SAM 2 Update 12/11/2024 -- full model compilation for a major VOS speedup and a new SAM2VideoPredictor to better handle multi-object tracking #486

ronghanghu · 2024-12-11T17:32:03Z

This PR provides new features and updates for SAM 2:

We now support torch.compile of the entire SAM 2 model on videos, which can be turned on by setting vos_optimized=True in build_sam2_video_predictor (it uses the new SAM2VideoPredictorVOS predictor class in sam2/sam2_video_predictor.py).
- Compared to the previous setting (which only compiles the image encoder backbone), the new full model compilation gives a major speedup in inference FPS.
- In the VOS prediction script tools/vos_inference.py, you can specify this option in tools/vos_inference.py via the --use_vos_optimized_video_predictor flag.
- Note that turning on this flag might introduce a small variance in the predictions due to numerical differences caused by torch.compile of the full model.
- PyTorch 2.5.1 is the minimum version for full support of this feature. (Earlier PyTorch versions might run into compilation errors in some cases.) Therefore, we have updated the minimum PyTorch version to 2.5.1 accordingly in the installation scripts.
We also update the implementation of the SAM2VideoPredictor class for the SAM 2 video prediction in sam2/sam2_video_predictor.py, which allows for independent per-object inference. Specifically, in the new SAM2VideoPredictor:
- Now we handle the inference of each object independently (as if we are opening a separate session for each object) while sharing their backbone features.
- This change allows us to relax the assumption of prompting for multi-object tracking. Previously (due to the batching behavior in inference), if a video frame receives clicks for only a subset of objects, the rest of the (non-prompted) objects are assumed to be non-existent in this frame (i.e., in such frames, the user is telling SAM 2 that the rest of the objects don't appear). Now, if a frame receives clicks for only a subset of objects, we do not make any assumptions about the remaining (non-prompted) objects (i.e., now each object is handled independently and is not affected by how other objects are prompted). As a result, we allow adding new objects after tracking starts after this change (which was previously a restriction on usage).
- We believe that the new version is a more natural inference behavior and therefore switched to it as the default behavior. The previous implementation of SAM2VideoPredictor is backed up to in sam2/sam2_video_predictor_legacy.py.

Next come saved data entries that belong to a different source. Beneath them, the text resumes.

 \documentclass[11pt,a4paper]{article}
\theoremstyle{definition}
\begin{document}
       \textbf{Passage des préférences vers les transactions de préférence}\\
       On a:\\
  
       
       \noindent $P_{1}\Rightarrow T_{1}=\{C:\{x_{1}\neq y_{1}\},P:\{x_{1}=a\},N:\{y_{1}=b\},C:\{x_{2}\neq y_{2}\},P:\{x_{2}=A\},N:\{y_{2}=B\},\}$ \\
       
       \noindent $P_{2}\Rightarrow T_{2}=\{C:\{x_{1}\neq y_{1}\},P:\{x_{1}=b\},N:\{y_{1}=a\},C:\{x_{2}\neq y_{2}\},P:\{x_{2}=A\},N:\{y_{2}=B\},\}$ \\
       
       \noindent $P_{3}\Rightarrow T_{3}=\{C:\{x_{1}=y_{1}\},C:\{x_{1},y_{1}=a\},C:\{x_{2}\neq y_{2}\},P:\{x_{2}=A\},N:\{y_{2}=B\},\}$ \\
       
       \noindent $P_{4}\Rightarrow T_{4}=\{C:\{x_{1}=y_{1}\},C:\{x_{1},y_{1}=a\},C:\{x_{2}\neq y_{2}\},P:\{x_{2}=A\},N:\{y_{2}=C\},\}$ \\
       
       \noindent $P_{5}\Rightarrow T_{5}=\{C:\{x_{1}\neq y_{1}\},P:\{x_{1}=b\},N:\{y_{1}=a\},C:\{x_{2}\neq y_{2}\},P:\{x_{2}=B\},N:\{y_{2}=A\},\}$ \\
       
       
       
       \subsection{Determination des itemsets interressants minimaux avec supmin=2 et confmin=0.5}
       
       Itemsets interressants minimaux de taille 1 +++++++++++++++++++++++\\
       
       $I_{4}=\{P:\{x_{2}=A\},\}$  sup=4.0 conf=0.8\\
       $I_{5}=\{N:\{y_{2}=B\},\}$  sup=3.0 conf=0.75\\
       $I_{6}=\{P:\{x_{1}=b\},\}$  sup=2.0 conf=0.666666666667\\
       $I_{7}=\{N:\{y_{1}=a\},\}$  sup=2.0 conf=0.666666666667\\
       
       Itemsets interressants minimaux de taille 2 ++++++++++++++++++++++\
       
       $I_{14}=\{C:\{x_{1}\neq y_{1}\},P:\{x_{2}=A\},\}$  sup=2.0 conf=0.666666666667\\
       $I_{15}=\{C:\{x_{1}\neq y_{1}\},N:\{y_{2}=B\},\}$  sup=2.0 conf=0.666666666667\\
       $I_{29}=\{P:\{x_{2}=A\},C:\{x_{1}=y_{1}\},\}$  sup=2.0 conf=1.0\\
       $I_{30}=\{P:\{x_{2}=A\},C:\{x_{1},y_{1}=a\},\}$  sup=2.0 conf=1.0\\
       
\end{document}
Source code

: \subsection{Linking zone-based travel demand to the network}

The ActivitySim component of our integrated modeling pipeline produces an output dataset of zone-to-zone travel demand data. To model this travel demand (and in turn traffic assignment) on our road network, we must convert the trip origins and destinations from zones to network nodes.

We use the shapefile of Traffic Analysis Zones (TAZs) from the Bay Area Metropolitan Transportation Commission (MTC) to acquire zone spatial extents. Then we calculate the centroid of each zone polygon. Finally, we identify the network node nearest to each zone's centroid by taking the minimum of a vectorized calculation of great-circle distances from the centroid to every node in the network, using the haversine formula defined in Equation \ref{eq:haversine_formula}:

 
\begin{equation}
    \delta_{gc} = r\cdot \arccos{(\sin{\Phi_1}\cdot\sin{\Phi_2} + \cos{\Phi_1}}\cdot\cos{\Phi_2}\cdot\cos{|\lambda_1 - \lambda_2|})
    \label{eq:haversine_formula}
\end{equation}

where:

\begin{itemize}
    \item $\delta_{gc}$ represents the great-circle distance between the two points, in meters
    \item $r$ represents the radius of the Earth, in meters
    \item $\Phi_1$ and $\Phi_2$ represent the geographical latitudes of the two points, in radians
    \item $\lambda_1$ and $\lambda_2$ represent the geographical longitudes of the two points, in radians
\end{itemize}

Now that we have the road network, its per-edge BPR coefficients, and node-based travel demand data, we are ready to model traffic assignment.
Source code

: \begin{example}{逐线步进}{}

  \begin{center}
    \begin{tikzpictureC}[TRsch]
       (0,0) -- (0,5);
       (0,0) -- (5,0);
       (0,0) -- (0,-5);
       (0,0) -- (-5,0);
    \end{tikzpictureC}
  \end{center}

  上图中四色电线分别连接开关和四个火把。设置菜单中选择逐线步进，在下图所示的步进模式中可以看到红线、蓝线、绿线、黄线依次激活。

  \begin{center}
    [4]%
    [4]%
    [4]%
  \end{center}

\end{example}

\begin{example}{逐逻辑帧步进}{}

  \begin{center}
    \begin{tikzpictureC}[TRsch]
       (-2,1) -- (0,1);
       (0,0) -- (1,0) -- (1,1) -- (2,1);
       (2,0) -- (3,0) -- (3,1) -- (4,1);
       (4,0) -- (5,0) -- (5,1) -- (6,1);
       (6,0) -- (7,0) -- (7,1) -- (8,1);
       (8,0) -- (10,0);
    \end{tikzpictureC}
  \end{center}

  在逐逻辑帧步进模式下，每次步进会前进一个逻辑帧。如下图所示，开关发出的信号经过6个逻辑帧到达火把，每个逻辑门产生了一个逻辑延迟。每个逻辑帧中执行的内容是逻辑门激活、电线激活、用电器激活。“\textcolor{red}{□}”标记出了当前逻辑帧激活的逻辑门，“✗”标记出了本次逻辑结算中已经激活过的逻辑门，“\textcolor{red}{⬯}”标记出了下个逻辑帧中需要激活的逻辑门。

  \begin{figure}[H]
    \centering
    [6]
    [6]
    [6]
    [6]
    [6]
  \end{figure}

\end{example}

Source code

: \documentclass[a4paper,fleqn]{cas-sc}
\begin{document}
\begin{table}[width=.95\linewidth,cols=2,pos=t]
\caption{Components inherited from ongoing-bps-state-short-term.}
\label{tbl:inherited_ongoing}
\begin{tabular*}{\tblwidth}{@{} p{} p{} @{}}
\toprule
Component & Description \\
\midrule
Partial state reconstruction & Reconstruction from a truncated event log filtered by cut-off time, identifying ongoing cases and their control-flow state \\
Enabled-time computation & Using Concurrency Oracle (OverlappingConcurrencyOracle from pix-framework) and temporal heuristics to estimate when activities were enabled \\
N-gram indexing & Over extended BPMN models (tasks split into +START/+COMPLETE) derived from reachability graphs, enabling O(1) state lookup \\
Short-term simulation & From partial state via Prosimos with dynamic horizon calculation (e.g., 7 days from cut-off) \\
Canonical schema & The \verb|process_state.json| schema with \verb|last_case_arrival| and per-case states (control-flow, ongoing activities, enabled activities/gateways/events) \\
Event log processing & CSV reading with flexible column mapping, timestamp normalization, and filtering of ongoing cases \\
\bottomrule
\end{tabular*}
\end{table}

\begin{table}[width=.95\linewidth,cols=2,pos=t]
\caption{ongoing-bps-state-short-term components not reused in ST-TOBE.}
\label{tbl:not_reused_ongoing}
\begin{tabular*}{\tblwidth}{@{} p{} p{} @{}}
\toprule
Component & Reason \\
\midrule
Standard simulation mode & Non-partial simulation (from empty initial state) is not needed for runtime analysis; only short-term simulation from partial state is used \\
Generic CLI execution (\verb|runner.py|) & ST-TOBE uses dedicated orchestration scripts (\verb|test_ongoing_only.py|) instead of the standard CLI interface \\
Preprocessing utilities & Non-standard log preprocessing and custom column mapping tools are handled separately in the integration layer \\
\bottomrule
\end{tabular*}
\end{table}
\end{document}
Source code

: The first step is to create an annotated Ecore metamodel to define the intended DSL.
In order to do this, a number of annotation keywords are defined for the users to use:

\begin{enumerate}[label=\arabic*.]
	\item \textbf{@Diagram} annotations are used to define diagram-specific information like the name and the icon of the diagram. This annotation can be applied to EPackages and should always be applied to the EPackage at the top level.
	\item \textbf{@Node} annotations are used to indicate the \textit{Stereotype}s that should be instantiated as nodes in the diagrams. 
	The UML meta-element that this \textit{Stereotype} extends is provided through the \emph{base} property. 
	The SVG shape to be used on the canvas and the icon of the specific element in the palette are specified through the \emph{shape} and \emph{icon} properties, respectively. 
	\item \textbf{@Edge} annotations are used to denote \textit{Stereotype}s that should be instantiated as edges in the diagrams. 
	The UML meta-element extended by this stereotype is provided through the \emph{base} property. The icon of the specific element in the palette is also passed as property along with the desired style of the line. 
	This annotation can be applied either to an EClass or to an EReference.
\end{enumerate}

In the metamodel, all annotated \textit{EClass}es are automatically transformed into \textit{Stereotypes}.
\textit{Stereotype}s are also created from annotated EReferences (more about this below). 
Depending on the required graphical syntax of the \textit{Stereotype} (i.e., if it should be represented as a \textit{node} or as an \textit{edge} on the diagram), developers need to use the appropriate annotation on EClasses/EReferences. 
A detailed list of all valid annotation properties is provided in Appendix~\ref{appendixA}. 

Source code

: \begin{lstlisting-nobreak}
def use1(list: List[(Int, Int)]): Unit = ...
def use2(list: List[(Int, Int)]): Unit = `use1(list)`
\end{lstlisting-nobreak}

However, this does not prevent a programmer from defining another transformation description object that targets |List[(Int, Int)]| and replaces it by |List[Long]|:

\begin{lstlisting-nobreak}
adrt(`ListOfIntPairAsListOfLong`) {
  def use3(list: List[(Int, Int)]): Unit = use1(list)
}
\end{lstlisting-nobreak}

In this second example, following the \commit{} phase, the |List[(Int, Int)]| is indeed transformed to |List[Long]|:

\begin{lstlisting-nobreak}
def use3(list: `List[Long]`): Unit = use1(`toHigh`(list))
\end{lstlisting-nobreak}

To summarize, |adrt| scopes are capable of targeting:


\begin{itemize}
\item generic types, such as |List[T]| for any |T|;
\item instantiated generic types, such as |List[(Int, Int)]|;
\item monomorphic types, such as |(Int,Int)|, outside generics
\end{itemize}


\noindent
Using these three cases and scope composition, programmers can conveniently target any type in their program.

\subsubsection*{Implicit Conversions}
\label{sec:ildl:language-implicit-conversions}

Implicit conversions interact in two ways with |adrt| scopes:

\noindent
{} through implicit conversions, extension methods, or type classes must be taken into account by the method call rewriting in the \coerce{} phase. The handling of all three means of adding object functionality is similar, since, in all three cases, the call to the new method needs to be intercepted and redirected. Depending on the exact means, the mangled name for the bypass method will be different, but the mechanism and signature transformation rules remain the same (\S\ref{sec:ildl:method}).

All the VOS inference results using tools/vos_inference.py should remain the same after this change to the SAM2VideoPredictor class.

…ng accuracy regressions

speed optimizations cleanup

…per-object inference sam2/sam2_video_predictor.py In this PR, we switch to a new implementation of the class `SAM2VideoPredictor` for in sam2/sam2_video_predictor.py, which allows for independent per-object inference. Specifically, the new `SAM2VideoPredictor`: * it handles the inference of each object separately, as if we are opening a separate session for each object * it relaxes the assumption on prompting * previously if a frame receives clicks only for a subset of objects, the rest of (non-prompted) objects are assumed to be non-existing in this frame * now if a frame receives clicks only for a subset of objects, we don't make any assumptions for the remaining (non-prompted) objects * it allows adding new objects after tracking starts * (The previous implementation is backed up to `SAM2VideoPredictor` in sam2/sam2_video_predictor_legacy.py) Also, fix a small typo `APP_URL` => `API_URL` in the doc. Test plan: tested with the predictor notebook `notebooks/video_predictor_example.ipynb` and VOS script `tools/vos_inference.py`. Also tested with the demo.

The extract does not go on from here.